Researchers show that symbiotic bacteria can help hyenas communicate with one another.
November 11, 2013|
Excerpt: “Only now are we discovering the role of what we think of as inconsequential passengers—the bacteria—and how important they are.”
My comment: The microbial metabolism of nutrients in bodily secretions that results in sex differences in species-specific social odors called pheromones, which correlate with reproductive state, has been detailed in publications that predate “A Fear of Pheromones” by Lewis Thomas (1971). The idea that more than 40 years later “Only now are we discovering the role of symbiotic bacteria…” exemplifies how that fear has retarded scientific progress across disciplines.
Progress has been retarded despite what is known about the conserved molecular mechanisms of nutrient-dependent pheromone-controlled alternative splicings that link the epigenetic ‘landscape’ to the physical landscape of DNA in the organized genomes of species from microbes to man. See also: Nutrient–dependent / pheromone–controlled adaptive evolution: a model for examples of what the microbiome contributes to the divergence of species (e.g., everything).
What did you think caused species diversity? Is there a model for that?

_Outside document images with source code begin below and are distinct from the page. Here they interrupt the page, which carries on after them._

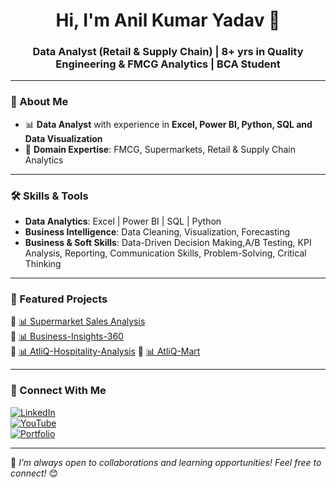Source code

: <h1 align="center">Hi, I'm Anil Kumar Yadav 👋</h1>
<h3 align="center">Data Analyst (Retail & Supply Chain) | 8+ yrs in Quality Engineering & FMCG Analytics | BCA Student </h3>

---

### 🔹 About Me
- 📊 **Data Analyst** with experience in **Excel, Power BI, Python, SQL and Data Visualization**     
- 🛒 **Domain Expertise**: FMCG, Supermarkets, Retail & Supply Chain Analytics  

---

### 🛠 Skills & Tools
- **Data Analytics**: Excel | Power BI | SQL | Python 
- **Business Intelligence**: Data Cleaning, Visualization, Forecasting
- **Business & Soft Skills**: Data-Driven Decision Making,A/B Testing, KPI Analysis, Reporting, Communication Skills, Problem-Solving, Critical Thinking

---

### 📌 Featured Projects  
🔹 [📊 Supermarket Sales Analysis](https://github.com/aniyadav17/supermarket-sales-analysis)  
🔹 [📊 Business-Insights-360](https://github.com/aniyadav17/Business_Insights_360)  
🔹 [📊 AtliQ-Hospitality-Analysis](https://github.com/aniyadav17/AtliQ-Hospitality-Analysis)
🔹 [📊 AtliQ-Mart](https://github.com/aniyadav17/AtliQ-Mart)


---

### 🔗 Connect With Me
[![LinkedIn](https://img.shields.io/badge/LinkedIn-Connect-blue?logo=linkedin)](www.linkedin.com/in/anil-yadav1795)  
[![YouTube](https://img.shields.io/badge/YouTube-Subscribe-red?logo=youtube)](https://www.youtube.com/@DataInShorts)  
[![Portfolio](https://img.shields.io/badge/Portfolio-View-green?logo=portfolio)](your-portfolio-link)  

---

🚀 *I’m always open to collaborations and learning opportunities! Feel free to connect!* 😊  


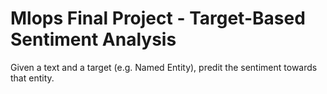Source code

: # Mlops Final Project - Target-Based Sentiment Analysis
Given a text and a target (e.g. Named Entity), predit the sentiment towards that entity.
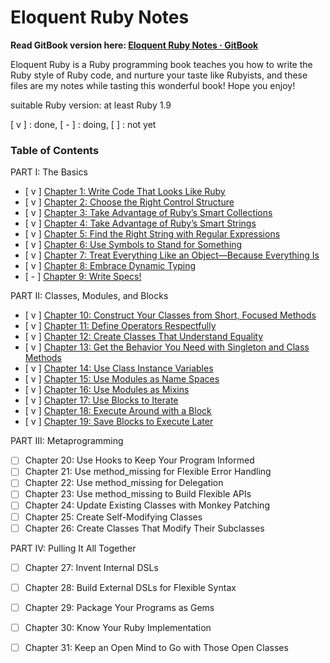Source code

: # Eloquent Ruby Notes

**Read GitBook version here: [Eloquent Ruby Notes · GitBook](https://legacy.gitbook.com/book/cyyeh/eloquent-ruby-notes/)**

Eloquent Ruby is a Ruby programming book teaches you how to write the Ruby style of Ruby code, and nurture your taste like Rubyists, and these files are my notes while tasting this wonderful book! Hope you enjoy!

suitable Ruby version: at least Ruby 1.9

[ v ] : done, [ - ] : doing, [  ] : not yet
 

### Table of Contents

PART I: The Basics

- [ v ] [Chapter 1: Write Code That Looks Like Ruby](ch1.md)
- [ v ] [Chapter 2: Choose the Right Control Structure](ch2.md)
- [ v ] [Chapter 3: Take Advantage of Ruby’s Smart Collections](ch3.md)
- [ v ] [Chapter 4: Take Advantage of Ruby’s Smart Strings](ch4.md)
- [ v ] [Chapter 5: Find the Right String with Regular Expressions](ch5.md)
- [ v ] [Chapter 6: Use Symbols to Stand for Something](ch6.md)
- [ v ] [Chapter 7: Treat Everything Like an Object—Because Everything Is](ch7.md)
- [ v ] [Chapter 8: Embrace Dynamic Typing](ch8.md)
- [ - ] [Chapter 9: Write Specs!](ch9.md)

PART II: Classes, Modules, and Blocks

- [ v ] [Chapter 10: Construct Your Classes from Short, Focused Methods](ch10.md)
- [ v ] [Chapter 11: Define Operators Respectfully](ch11.md)
- [ v ] [Chapter 12: Create Classes That Understand Equality](ch12.md)
- [ v ] [Chapter 13: Get the Behavior You Need with Singleton and Class Methods](ch13.md)
- [ v ] [Chapter 14: Use Class Instance Variables](ch14.md)
- [ v ] [Chapter 15: Use Modules as Name Spaces](ch15.md)
- [ v ] [Chapter 16: Use Modules as Mixins](ch16.md)
- [ v ] [Chapter 17: Use Blocks to Iterate](ch17.md)
- [ v ] [Chapter 18: Execute Around with a Block](ch18.md)
- [ v ] [Chapter 19: Save Blocks to Execute Later](ch19.md)

PART III: Metaprogramming

- [   ] Chapter 20: Use Hooks to Keep Your Program Informed
- [   ] Chapter 21: Use method_missing for Flexible Error Handling
- [   ] Chapter 22: Use method_missing for Delegation
- [   ] Chapter 23: Use method_missing to Build Flexible APIs
- [   ] Chapter 24: Update Existing Classes with Monkey Patching
- [   ] Chapter 25: Create Self-Modifying Classes
- [   ] Chapter 26: Create Classes That Modify Their Subclasses

PART IV: Pulling It All Together

- [   ] Chapter 27: Invent Internal DSLs
- [   ] Chapter 28: Build External DSLs for Flexible Syntax
- [   ] Chapter 29: Package Your Programs as Gems
- [   ] Chapter 30: Know Your Ruby Implementation
- [   ] Chapter 31: Keep an Open Mind to Go with Those Open Classes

Kudos to Kevin Theis and his colleagues for making more progress towards extending molecular epigenetics across species than might otherwise have been considered possible by theoretical biologists, evolutionary psychologists, and human ethologists who have not yet learned that Bird odour predicts reproductive success just as Scent marking increases male reproductive success in wild house mice, and that pheromones control the physiology of nutrient-dependent reproduction across species. If understanding the biology of adaptive behaviors requires pattern recognition, there are clearly too many researchers who do not recognize this pattern in vertebrates or how the pattern originated in microbes and was conserved across many vertebrate species via the insertion of achiral glycine in the molecule of gonadatropin releasing hormone.